U.S. Energy Corp. (Nasdaq: USEG, “U.S. Energy” or the “Company”), a
growth-focused energy company engaged in operating a portfolio of
high-quality producing assets, today announced that its Board of
Directors has authorized the extension of the previously announced
share repurchase program under which the Company may purchase up to
$5.0 million of its outstanding shares of common stock in the open
market, in accordance with all applicable securities laws and
regulations, including Rule 10b-18 of the Securities Exchange Act
of 1934. The repurchase program was originally approved in April
2023, and was to expire on June 30, 2024, which expiration date has
now been extended until June 30, 2025. A total of up to
approximately $4.2 million remains available under the repurchase
program for future repurchases.
The Company’s decision to repurchase its shares,
as well as the timing of such repurchases, will depend on a variety
of factors, including the ongoing assessment of the Company’s
capital needs, the market price of the Company’s common stock,
general market conditions and other corporate considerations, as
determined by management.
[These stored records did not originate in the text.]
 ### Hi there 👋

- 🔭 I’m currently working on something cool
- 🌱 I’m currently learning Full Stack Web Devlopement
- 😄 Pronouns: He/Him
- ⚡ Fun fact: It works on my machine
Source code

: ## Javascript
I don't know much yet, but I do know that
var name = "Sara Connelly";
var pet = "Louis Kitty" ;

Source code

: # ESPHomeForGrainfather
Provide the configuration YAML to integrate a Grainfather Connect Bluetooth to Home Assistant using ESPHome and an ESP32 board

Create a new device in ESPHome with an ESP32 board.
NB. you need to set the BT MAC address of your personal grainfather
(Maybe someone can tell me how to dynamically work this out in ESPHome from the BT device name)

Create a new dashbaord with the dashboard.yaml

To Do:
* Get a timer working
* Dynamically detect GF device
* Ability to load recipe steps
The repurchase program may be suspended
or discontinued at any time.
MANAGEMENT COMMENTARY
“U.S. Energy has a focused and disciplined
capital allocation strategy that prioritizes growing cash flow
through accretive acquisitions, identifying organic growth
initiatives, and returning cash to shareholders,” said Ryan Smith,
U.S. Energy’s Chief Executive Officer. “The continuation of this
program supports our belief that the repurchase of the Company’s
shares represents a highly attractive use of our capital. We
anticipate the continued repurchase program providing numerous
benefits to the Company and its stockholders, including, among
others, support in the market for the Company’s common stock, a
more tax-efficient way of returning capital to shareholders
compared to declaring cash dividends, and accretion to per share
metrics.”
ABOUT U.S. ENERGY
We are a growth company focused on consolidating
high-quality producing assets in the United States with the
potential to optimize production and generate free cash flow
through low-risk development while maintaining an attractive
shareholder returns program. We are committed to being a leader in
reducing our carbon footprint in the areas in which we operate.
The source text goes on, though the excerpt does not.